_Task objective:_
In the data that follows, find the line containing "all reservation info"; then quote that line and every line after it, exactly, through the last one.

-------- Records provided

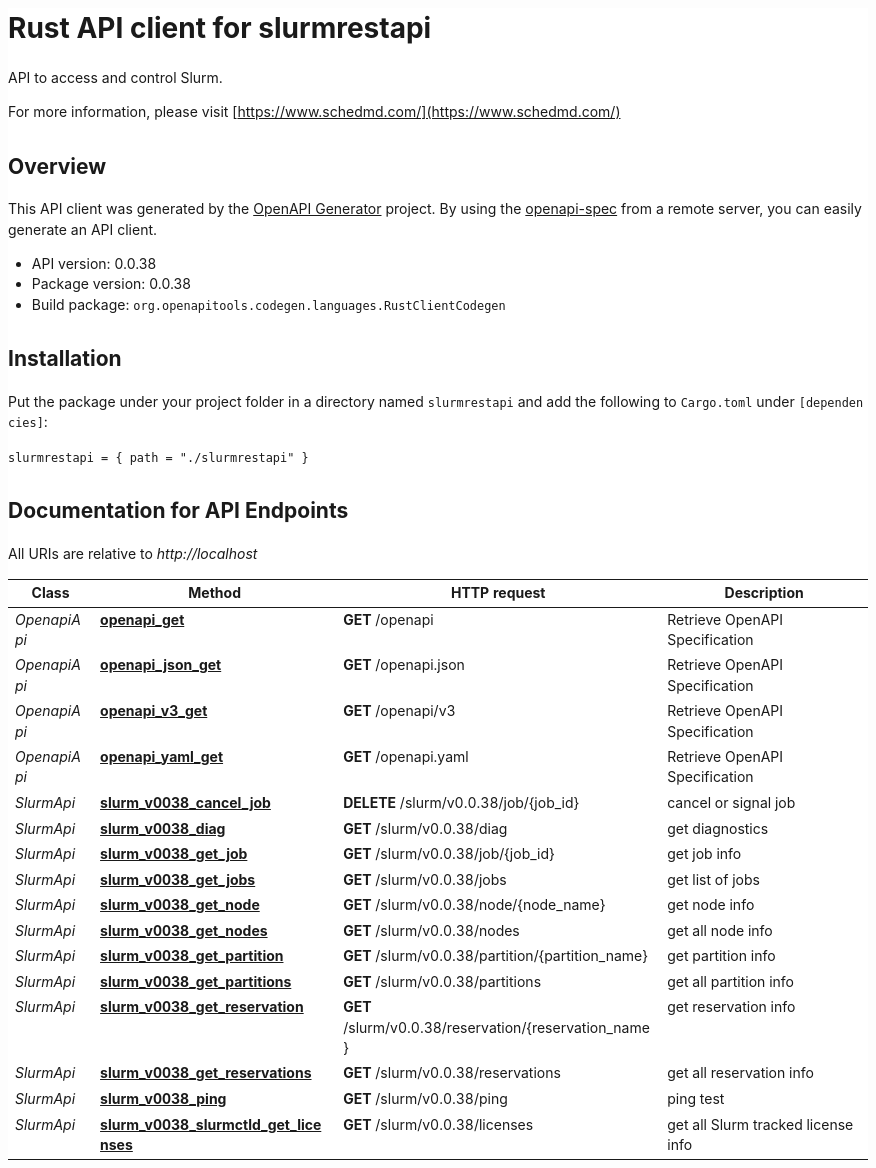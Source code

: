 # Rust API client for slurmrestapi

API to access and control Slurm.

For more information, please visit [https://www.schedmd.com/](https://www.schedmd.com/)

## Overview

This API client was generated by the [OpenAPI Generator](https://openapi-generator.tech) project.  By using the [openapi-spec](https://openapis.org) from a remote server, you can easily generate an API client.

- API version: 0.0.38
- Package version: 0.0.38
- Build package: `org.openapitools.codegen.languages.RustClientCodegen`

## Installation

Put the package under your project folder in a directory named `slurmrestapi` and add the following to `Cargo.toml` under `[dependencies]`:

```
slurmrestapi = { path = "./slurmrestapi" }
```

## Documentation for API Endpoints

All URIs are relative to *http://localhost*

Class | Method | HTTP request | Description
------------ | ------------- | ------------- | -------------
*OpenapiApi* | [**openapi_get**](docs/OpenapiApi.md#openapi_get) | **GET** /openapi | Retrieve OpenAPI Specification
*OpenapiApi* | [**openapi_json_get**](docs/OpenapiApi.md#openapi_json_get) | **GET** /openapi.json | Retrieve OpenAPI Specification
*OpenapiApi* | [**openapi_v3_get**](docs/OpenapiApi.md#openapi_v3_get) | **GET** /openapi/v3 | Retrieve OpenAPI Specification
*OpenapiApi* | [**openapi_yaml_get**](docs/OpenapiApi.md#openapi_yaml_get) | **GET** /openapi.yaml | Retrieve OpenAPI Specification
*SlurmApi* | [**slurm_v0038_cancel_job**](docs/SlurmApi.md#slurm_v0038_cancel_job) | **DELETE** /slurm/v0.0.38/job/{job_id} | cancel or signal job
*SlurmApi* | [**slurm_v0038_diag**](docs/SlurmApi.md#slurm_v0038_diag) | **GET** /slurm/v0.0.38/diag | get diagnostics
*SlurmApi* | [**slurm_v0038_get_job**](docs/SlurmApi.md#slurm_v0038_get_job) | **GET** /slurm/v0.0.38/job/{job_id} | get job info
*SlurmApi* | [**slurm_v0038_get_jobs**](docs/SlurmApi.md#slurm_v0038_get_jobs) | **GET** /slurm/v0.0.38/jobs | get list of jobs
*SlurmApi* | [**slurm_v0038_get_node**](docs/SlurmApi.md#slurm_v0038_get_node) | **GET** /slurm/v0.0.38/node/{node_name} | get node info
*SlurmApi* | [**slurm_v0038_get_nodes**](docs/SlurmApi.md#slurm_v0038_get_nodes) | **GET** /slurm/v0.0.38/nodes | get all node info
*SlurmApi* | [**slurm_v0038_get_partition**](docs/SlurmApi.md#slurm_v0038_get_partition) | **GET** /slurm/v0.0.38/partition/{partition_name} | get partition info
*SlurmApi* | [**slurm_v0038_get_partitions**](docs/SlurmApi.md#slurm_v0038_get_partitions) | **GET** /slurm/v0.0.38/partitions | get all partition info
*SlurmApi* | [**slurm_v0038_get_reservation**](docs/SlurmApi.md#slurm_v0038_get_reservation) | **GET** /slurm/v0.0.38/reservation/{reservation_name} | get reservation info
*SlurmApi* | [**slurm_v0038_get_reservations**](docs/SlurmApi.md#slurm_v0038_get_reservations) | **GET** /slurm/v0.0.38/reservations | get all reservation info
*SlurmApi* | [**slurm_v0038_ping**](docs/SlurmApi.md#slurm_v0038_ping) | **GET** /slurm/v0.0.38/ping | ping test
*SlurmApi* | [**slurm_v0038_slurmctld_get_licenses**](docs/SlurmApi.md#slurm_v0038_slurmctld_get_licenses) | **GET** /slurm/v0.0.38/licenses | get all Slurm tracked license info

----------------

_Task response:_
*SlurmApi* | [**slurm_v0038_get_reservations**](docs/SlurmApi.md#slurm_v0038_get_reservations) | **GET** /slurm/v0.0.38/reservations | get all reservation info
*SlurmApi* | [**slurm_v0038_ping**](docs/SlurmApi.md#slurm_v0038_ping) | **GET** /slurm/v0.0.38/ping | ping test
*SlurmApi* | [**slurm_v0038_slurmctld_get_licenses**](docs/SlurmApi.md#slurm_v0038_slurmctld_get_licenses) | **GET** /slurm/v0.0.38/licenses | get all Slurm tracked license info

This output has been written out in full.